WORK INSTRUCTIONS
Establish the number of lines below that contain the string "subsection". State that number alone.

Rendered images with source text

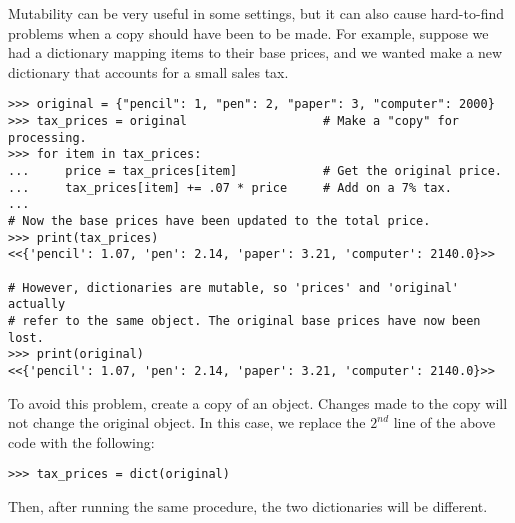 \begin{warn} %
Mutability can be very useful in some settings, but it can also cause hard-to-find problems when a copy should have been to be made.
For example, suppose we had a dictionary mapping items to their base prices, and we wanted make a new dictionary that accounts for a small sales tax.

\begin{lstlisting}
>>> original = {"pencil": 1, "pen": 2, "paper": 3, "computer": 2000}
>>> tax_prices = original                   # Make a "copy" for processing.
>>> for item in tax_prices:
...     price = tax_prices[item]            # Get the original price.
...     tax_prices[item] += .07 * price     # Add on a 7% tax.
...
# Now the base prices have been updated to the total price.
>>> print(tax_prices)
<<{'pencil': 1.07, 'pen': 2.14, 'paper': 3.21, 'computer': 2140.0}>>

# However, dictionaries are mutable, so 'prices' and 'original' actually
# refer to the same object. The original base prices have now been lost.
>>> print(original)
<<{'pencil': 1.07, 'pen': 2.14, 'paper': 3.21, 'computer': 2140.0}>>
\end{lstlisting}

To avoid this problem, create a copy of an object.
Changes made to the copy will not change the original object.
In this case, we replace the $2^{nd}$ line of the above code with the following:
\begin{lstlisting}
>>> tax_prices = dict(original)
\end{lstlisting}
Then, after running the same procedure, the two dictionaries will be different.
\end{warn}

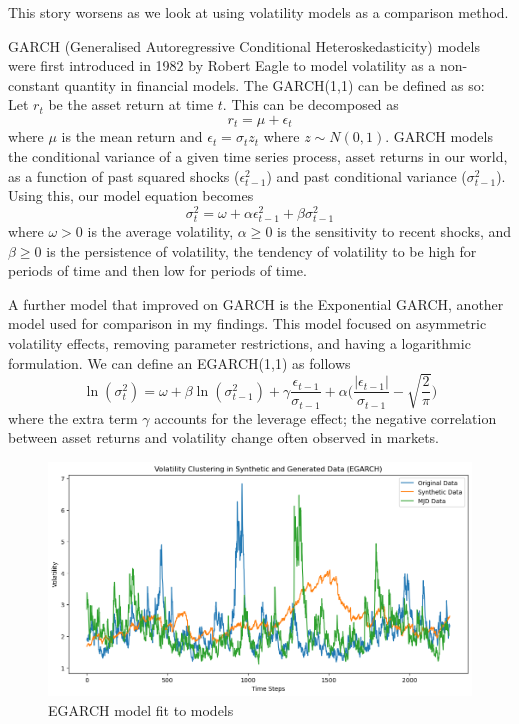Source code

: \documentclass[12pt]{article}
\newcommand{\newp}
    {
    \vskip 0.5cm 
  }
\numberwithin{equation}{section}
\begin{document}
This story worsens as we look at using volatility models as a comparison method. 
\newp
GARCH (Generalised Autoregressive Conditional Heteroskedasticity) models were 
first introduced in 1982 by Robert Eagle \autocite{Eagle} to model volatility 
as a non-constant quantity in financial models. The GARCH(1,1) can be defined as 
so:\\ 
Let $r_t$ be the asset return at time $t$. This can be decomposed as 
\begin{equation}
r_t = \mu + \epsilon_t
\end{equation}
where $\mu$ is the mean return and $\epsilon_t = \sigma_t z_t$ where $z \sim N(0,1)$. 
GARCH models the conditional variance of a given time series process, asset returns in 
our world, as a function of past squared shocks ($\epsilon^2_{t-1}$) and past 
conditional variance ($\sigma^2_{t-1}$). Using this, our model equation becomes
\begin{equation}
  \sigma^2_t = \omega + \alpha\epsilon^2_{t-1} + \beta\sigma^2_{t-1}
\end{equation}
where $\omega > 0$ is the average volatility, $\alpha \geq 0$ is the sensitivity 
to recent shocks, and $\beta \geq0$ is the persistence of volatility, the tendency
of volatility to be high for periods of time and then low for periods of time. 
\newp 
A further model that improved on GARCH is the Exponential GARCH, another model used 
for comparison in my findings. This model focused on asymmetric volatility 
effects, removing parameter restrictions, and having a logarithmic formulation. 
We can define an EGARCH(1,1) as follows 
\begin{equation}
  \ln(\sigma^2_t) = \omega +\beta\ln(\sigma^2_{t-1})+\gamma\frac{\epsilon_{t-1}}
  {\sigma_{t-1}} + \alpha\Biggl(\frac{|\epsilon_{t-1}|}{\sigma_{t-1}}-\sqrt{\frac{2}{\pi}}\Biggr)
\end{equation}
where the extra term $\gamma$ accounts for the leverage effect; the 
negative correlation between asset returns and volatility change often 
observed in markets.
\newp 
\begin{figure}[h!]
  \centering 
  \includegraphics[scale=0.4]{egarch2.png}
  \caption{EGARCH model fit to models}
  \label{fig:egarch2}
\end{figure}
\end{document}
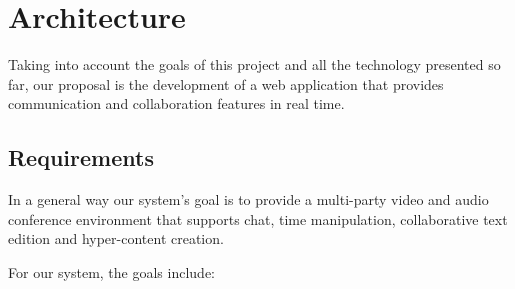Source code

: \chapter{Architecture}
\label{chapter:architecture}


Taking into account the goals of this project and all the technology presented so far, our proposal is the development of a web application that provides communication and collaboration features in real time.

\section{Requirements}
In a general way our system's goal is to provide a multi-party video and audio conference environment that supports chat, time manipulation, collaborative text edition and hyper-content creation.



For our system, the goals include:

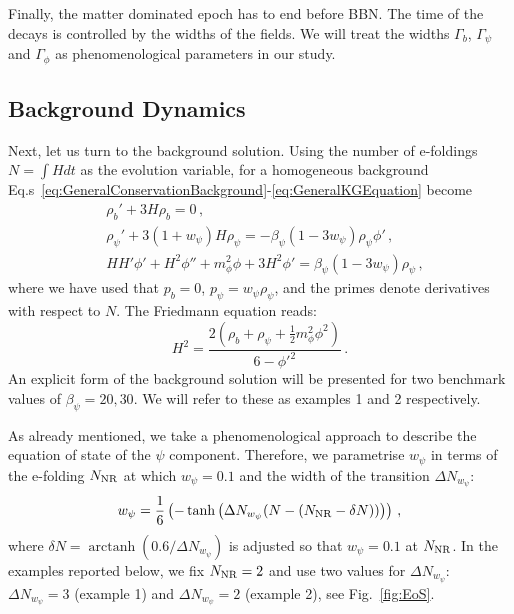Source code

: \documentclass[a4paper, amsfonts, amssymb, amsmath, reprint, showkeys, nofootinbib, twoside, superscriptaddress]{revtex4-1}
\DeclareMathOperator\arctanh{arctanh}
\begin{document}
Finally, the matter dominated epoch has to end before BBN. The time of the decays is controlled by the widths of the fields. We will treat the widths $\Gamma_{b}$, $\Gamma_{\psi}$ and $\Gamma_\phi$ as phenomenological parameters in our study.

\subsection{Background Dynamics}
\label{sec:BackgroundDynamics}

Next, let us turn to the background solution. Using the number of e-foldings $N = \int H dt$ as the evolution variable, for a homogeneous background Eq.s~\eqref{eq:GeneralConservationBackground}-\eqref{eq:GeneralKGEquation}  become
%
\begin{align}
\label{eq:ConservationBackground}
&\rho_b' + 3 H \rho_b = 0 \,, \\
\label{eq:ConservationPsi}
&\rho_\psi' + 3 (1 + w_\psi) H \rho_\psi = - \beta_\psi (1 - 3 w_\psi) \rho_\psi \phi' \,, \\
\label{eq:KGEquation}
&H H' \phi' + H^2 \phi'' + m_\phi^2 \phi + 3 H^2 \phi' = \beta_\psi (1 - 3 w_\psi) \rho_\psi \,,
\end{align}
%
where we have used that $p_b = 0$, $p_\psi = w_\psi \rho_\psi$, and the primes denote derivatives with respect to $N$. The  Friedmann equation reads:
\begin{equation}
H^2 = \frac{2 \left(\rho_b + \rho_\psi + \frac{1}{2} m_\phi^2 \phi^2 \right)}{6 - \phi'^2} \,.
\label{eq:FriedmannEquation}
\end{equation}
An explicit form of the background solution will be presented for two benchmark values of $\beta_{\psi} =20, 30$. We will refer to these as examples 1 and 2 respectively.

As already mentioned, we take a phenomenological approach to describe the equation of state of the $\psi$ component. Therefore, we parametrise $w_\psi$ in terms of the e-folding $N_{\rm NR}$ at which $w_\psi = 0.1$ and the width of the transition $\Delta N_{w_\psi}$:
\begin{equation}
\label{eq:EoS}
w_\psi = \frac{1}{6} \left(- \tanh\left(\Delta N_{w_\psi} (N - (N_{\rm NR} - \delta N))\right)\right) \,,
\end{equation}
where $\delta N = \arctanh(0.6/\Delta N_{w_\psi})$ is adjusted so that $w_\psi = 0.1$ at $N_{\rm NR}$. In the examples reported below, we fix $N_{\rm NR} = 2$ and use two values for $\Delta N_{w_\psi}$: $\Delta N_{w_\psi} = 3$ (example 1) and $\Delta N_{w_\psi} = 2$ (example 2), see Fig.~\ref{fig:EoS}.
\end{document}
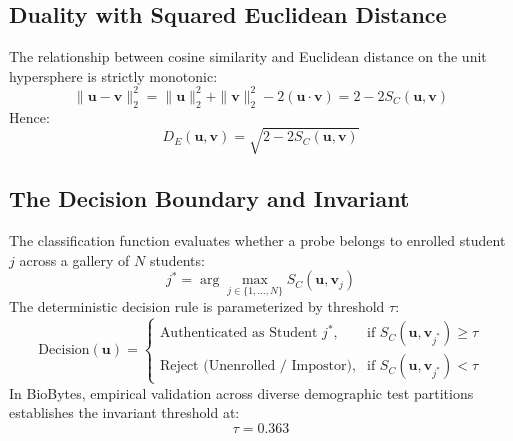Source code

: \subsection{Duality with Squared Euclidean Distance}
The relationship between cosine similarity and Euclidean distance on the unit hypersphere is strictly monotonic:
\begin{equation}
\|\mathbf{u} - \mathbf{v}\|_2^2 = \|\mathbf{u}\|_2^2 + \|\mathbf{v}\|_2^2 - 2(\mathbf{u} \cdot \mathbf{v}) = 2 - 2 S_C(\mathbf{u}, \mathbf{v})
\end{equation}
Hence:
\begin{equation}
D_E(\mathbf{u}, \mathbf{v}) = \sqrt{2 - 2 S_C(\mathbf{u}, \mathbf{v})}
\end{equation}

\subsection{The Decision Boundary and Invariant}
The classification function evaluates whether a probe belongs to enrolled student $j$ across a gallery of $N$ students:
\begin{equation}
j^* = \arg\max_{j \in \{1, \dots, N\}} S_C(\mathbf{u}, \mathbf{v}_j)
\end{equation}
The deterministic decision rule is parameterized by threshold $\tau$:
\begin{equation}
\text{Decision}(\mathbf{u}) = \begin{cases} 
\text{Authenticated as Student } j^*, & \text{if } S_C(\mathbf{u}, \mathbf{v}_{j^*}) \geq \tau \\
\text{Reject (Unenrolled / Impostor)}, & \text{if } S_C(\mathbf{u}, \mathbf{v}_{j^*}) < \tau
\end{cases}
\end{equation}
In BioBytes, empirical validation across diverse demographic test partitions establishes the invariant threshold at:
\begin{equation}
\tau = 0.363
\end{equation}

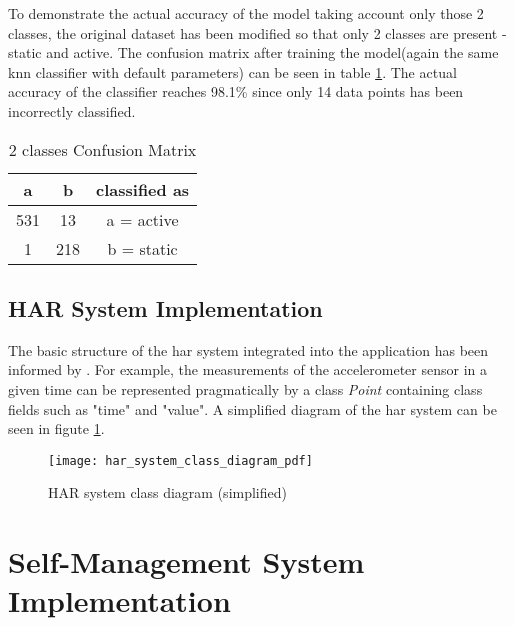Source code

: To demonstrate the actual accuracy of the model taking account only those 2 classes, the original dataset has been modified so that only 2 classes are present - static and active. The confusion matrix after training the model(again the same \gls{knn} classifier with default parameters) can be seen in table \ref{table:2_class_confusion_matrix}. The actual accuracy of the classifier reaches 98.1\% since only 14 data points has been incorrectly classified.

\begin{table}[ht]
\centering
\begin{tabular}{ |c|c|c| } 
 \hline
 a & b & classified as\\
 \hline \hline
  531 & 13 & a = active\\
  1 & 218 & b = static\\
 \hline
\end{tabular}
\caption{2 classes Confusion Matrix}
\label{table:2_class_confusion_matrix}
\end{table}
    
    \subsection{HAR System Implementation}
    The basic structure of the \gls{har} system integrated into the application has been informed by \citet[149]{labrador2013}. For example, the measurements of the accelerometer sensor in a given time can be represented pragmatically by a class \textit{Point} containing class fields such as "time" and "value". A simplified diagram of the \gls{har} system can be seen in figute \ref{fig:har_system_impl_class_diagram}.
    
    \begin{figure}[ht]
        \centering
        \texttt{[image: har\_system\_class\_diagram\_pdf]}
        \caption{HAR system class diagram (simplified)}
        \label{fig:har_system_impl_class_diagram}
    \end{figure}
    

\section{Self-Management System Implementation}



    
    
    
    
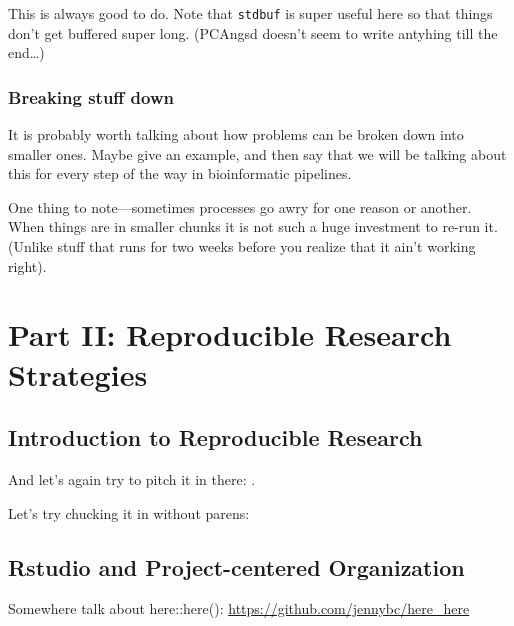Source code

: \documentclass[]{krantz}
\begin{document}
This is always good to do. Note that \texttt{stdbuf} is super useful here so that
things don't get buffered super long. (PCAngsd doesn't seem to write antyhing till
the end\ldots{})

\hypertarget{breaking-stuff-down}{%
\section{Breaking stuff down}\label{breaking-stuff-down}}

It is probably worth talking about how problems can be broken down into
smaller ones. Maybe give an example, and then say that we will be talking about
this for every step of the way in bioinformatic pipelines.

One thing to note---sometimes processes go awry for one reason or another.
When things are in smaller chunks it is not such a huge investment to
re-run it. (Unlike stuff that runs for two weeks before you realize that
it ain't working right).

\hypertarget{part-part-ii-reproducible-research-strategies}{%
\part{Part II: Reproducible Research Strategies}\label{part-part-ii-reproducible-research-strategies}}

\hypertarget{introduction-to-reproducible-research}{%
\chapter{Introduction to Reproducible Research}\label{introduction-to-reproducible-research}}

\citep{PritchardInferencePopulationStructure2000}

And let's again try to pitch it in there: \citep{PritchardInferencePopulationStructure2000}.

Let's try chucking it in without parens: \citet{PritchardInferencePopulationStructure2000}

\hypertarget{rstudio-and-project-centered-organization}{%
\chapter{Rstudio and Project-centered Organization}\label{rstudio-and-project-centered-organization}}

Somewhere talk about here::here(): \url{https://github.com/jennybc/here_here}
\end{document}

TASK OUTPUT
4